Rendered images with source text
#####

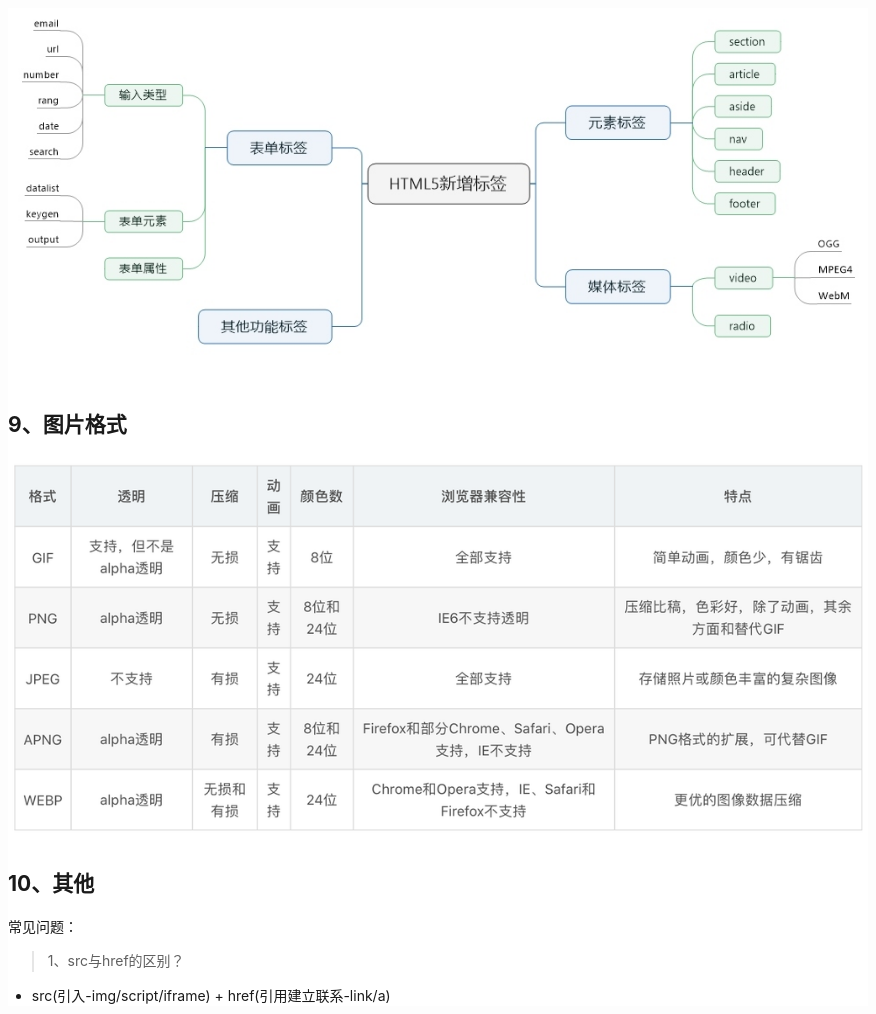 <img src='img/H5新增.png'>

## 9、图片格式

<img src='img/图片格式.png'>

## 10、其他

常见问题：

> 1、src与href的区别？

- src(引入-img/script/iframe) + href(引用建立联系-link/a)
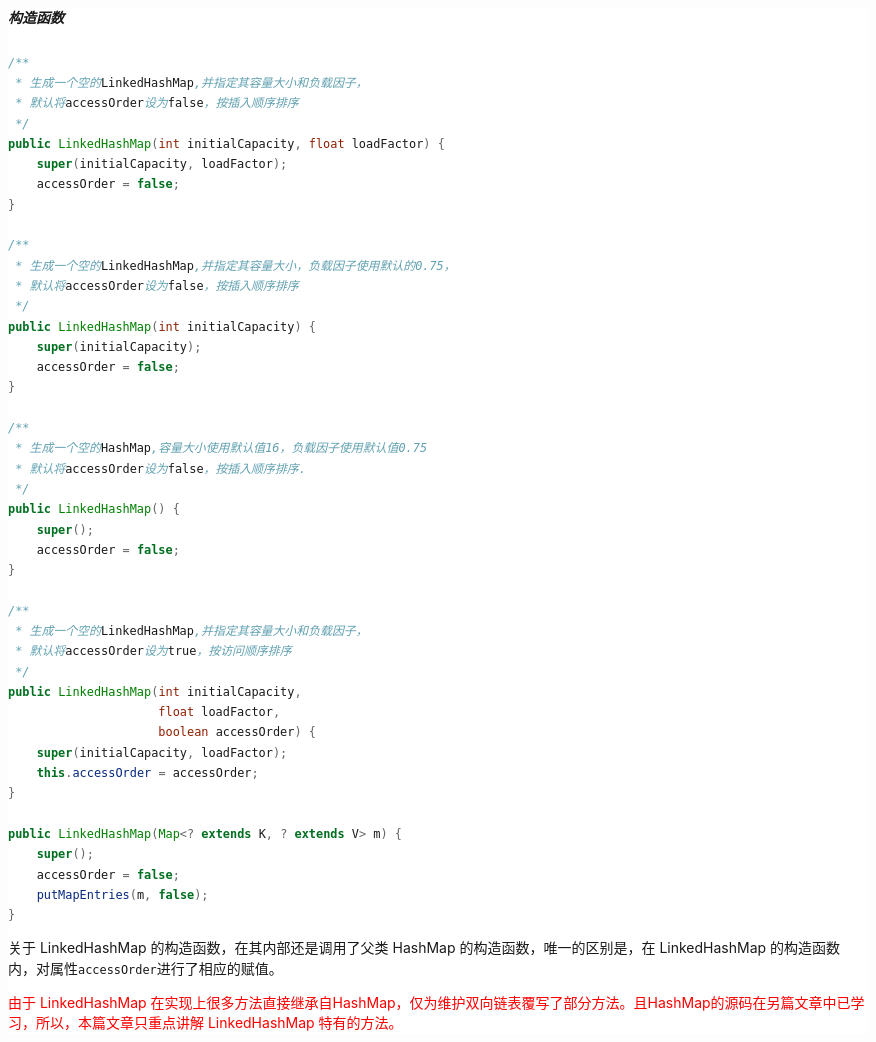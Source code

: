 ##### 构造函数

```java
/**
 * 生成一个空的LinkedHashMap,并指定其容量大小和负载因子，
 * 默认将accessOrder设为false，按插入顺序排序
 */
public LinkedHashMap(int initialCapacity, float loadFactor) {
    super(initialCapacity, loadFactor);
    accessOrder = false;
}

/**
 * 生成一个空的LinkedHashMap,并指定其容量大小，负载因子使用默认的0.75，
 * 默认将accessOrder设为false，按插入顺序排序
 */
public LinkedHashMap(int initialCapacity) {
    super(initialCapacity);
    accessOrder = false;
}

/**
 * 生成一个空的HashMap,容量大小使用默认值16，负载因子使用默认值0.75
 * 默认将accessOrder设为false，按插入顺序排序.
 */
public LinkedHashMap() {
    super();
    accessOrder = false;
}

/**
 * 生成一个空的LinkedHashMap,并指定其容量大小和负载因子，
 * 默认将accessOrder设为true，按访问顺序排序
 */
public LinkedHashMap(int initialCapacity,
                     float loadFactor,
                     boolean accessOrder) {
    super(initialCapacity, loadFactor);
    this.accessOrder = accessOrder;
}

public LinkedHashMap(Map<? extends K, ? extends V> m) {
    super();
    accessOrder = false;
    putMapEntries(m, false);
}
```
关于 LinkedHashMap 的构造函数，在其内部还是调用了父类 HashMap 的构造函数，唯一的区别是，在 LinkedHashMap 的构造函数内，对属性`accessOrder`进行了相应的赋值。


<font color=red>由于 LinkedHashMap 在实现上很多方法直接继承自HashMap，仅为维护双向链表覆写了部分方法。且HashMap的源码在另篇文章中已学习，所以，本篇文章只重点讲解 LinkedHashMap 特有的方法。 </font>
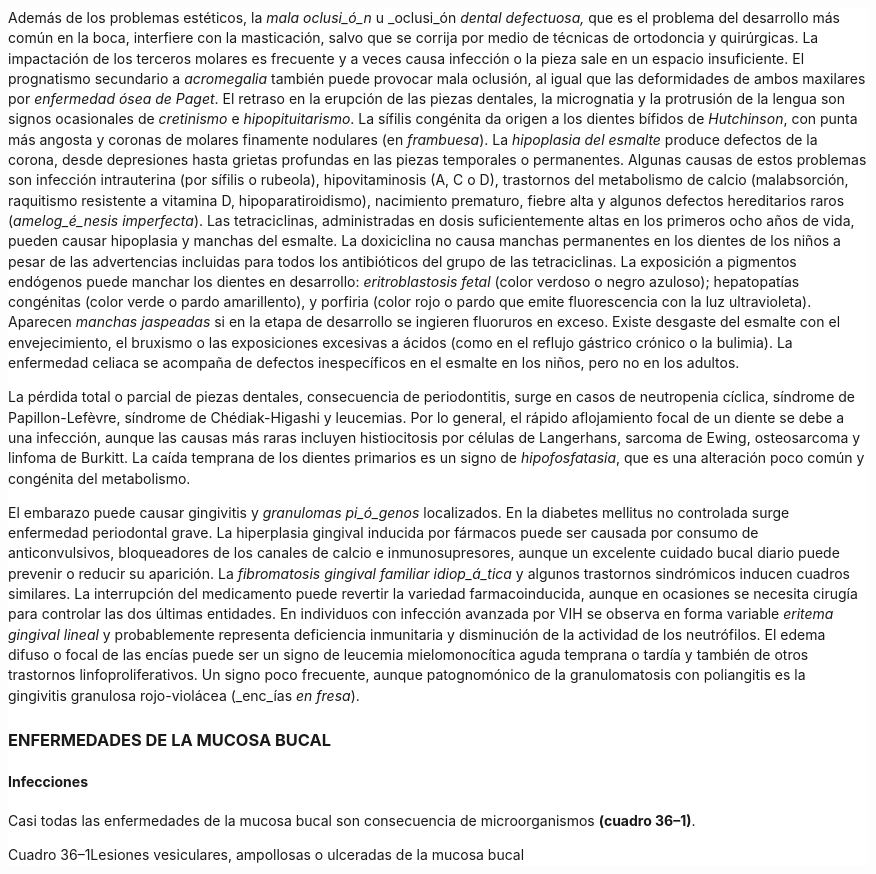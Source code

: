 Además de los problemas estéticos, la _mala oclusi_ó_n_ u _oclusi_ón _dental defectuosa,_ que es el problema del desarrollo más común en la boca, interfiere con la masticación, salvo que se corrija por medio de técnicas de ortodoncia y quirúrgicas. La impactación de los terceros molares es frecuente y a veces causa infección o la pieza sale en un espacio insuficiente. El prognatismo secundario a _acromegalia_ también puede provocar mala oclusión, al igual que las deformidades de ambos maxilares por _enfermedad ósea de Paget_. El retraso en la erupción de las piezas dentales, la micrognatia y la protrusión de la lengua son signos ocasionales de _cretinismo_ e _hipopituitarismo_. La sífilis congénita da origen a los dientes bífidos de _Hutchinson_, con punta más angosta y coronas de molares finamente nodulares (en _frambuesa_). La _hipoplasia del esmalte_ produce defectos de la corona, desde depresiones hasta grietas profundas en las piezas temporales o permanentes. Algunas causas de estos problemas son infección intrauterina (por sífilis o rubeola), hipovitaminosis (A, C o D), trastornos del metabolismo de calcio (malabsorción, raquitismo resistente a vitamina D, hipoparatiroidismo), nacimiento prematuro, fiebre alta y algunos defectos hereditarios raros (_amelog_é_nesis imperfecta_). Las tetraciclinas, administradas en dosis suficientemente altas en los primeros ocho años de vida, pueden causar hipoplasia y manchas del esmalte. La doxiciclina no causa manchas permanentes en los dientes de los niños a pesar de las advertencias incluidas para todos los antibióticos del grupo de las tetraciclinas. La exposición a pigmentos endógenos puede manchar los dientes en desarrollo: _eritroblastosis fetal_ (color verdoso o negro azuloso); hepatopatías congénitas (color verde o pardo amarillento), y porfiria (color rojo o pardo que emite fluorescencia con la luz ultravioleta). Aparecen _manchas jaspeadas_ si en la etapa de desarrollo se ingieren fluoruros en exceso. Existe desgaste del esmalte con el envejecimiento, el bruxismo o las exposiciones excesivas a ácidos (como en el reflujo gástrico crónico o la bulimia). La enfermedad celiaca se acompaña de defectos inespecíficos en el esmalte en los niños, pero no en los adultos.

La pérdida total o parcial de piezas dentales, consecuencia de periodontitis, surge en casos de neutropenia cíclica, síndrome de Papillon-Lefèvre, síndrome de Chédiak-Higashi y leucemias. Por lo general, el rápido aflojamiento focal de un diente se debe a una infección, aunque las causas más raras incluyen histiocitosis por células de Langerhans, sarcoma de Ewing, osteosarcoma y linfoma de Burkitt. La caída temprana de los dientes primarios es un signo de _hipofosfatasia_, que es una alteración poco común y congénita del metabolismo.

El embarazo puede causar gingivitis y _granulomas pi_ó_genos_ localizados. En la diabetes mellitus no controlada surge enfermedad periodontal grave. La hiperplasia gingival inducida por fármacos puede ser causada por consumo de anticonvulsivos, bloqueadores de los canales de calcio e inmunosupresores, aunque un excelente cuidado bucal diario puede prevenir o reducir su aparición. La _fibromatosis gingival familiar idiop_á_tica_ y algunos trastornos sindrómicos inducen cuadros similares. La interrupción del medicamento puede revertir la variedad farmacoinducida, aunque en ocasiones se necesita cirugía para controlar las dos últimas entidades. En individuos con infección avanzada por VIH se observa en forma variable _eritema gingival lineal_ y probablemente representa deficiencia inmunitaria y disminución de la actividad de los neutrófilos. El edema difuso o focal de las encías puede ser un signo de leucemia mielomonocítica aguda temprana o tardía y también de otros trastornos linfoproliferativos. Un signo poco frecuente, aunque patognomónico de la granulomatosis con poliangitis es la gingivitis granulosa rojo-violácea (_enc_ías _en fresa_).

### ENFERMEDADES DE LA MUCOSA BUCAL

#### Infecciones

Casi todas las enfermedades de la mucosa bucal son consecuencia de microorganismos **(cuadro 36–1)**.

Cuadro 36–1Lesiones vesiculares, ampollosas o ulceradas de la mucosa bucal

#####

◆ Exercise description
Each line in which the string "float" is found must be copied from the data.

◆ Solution below
public LinkedHashMap(int initialCapacity, float loadFactor) {
                     float loadFactor,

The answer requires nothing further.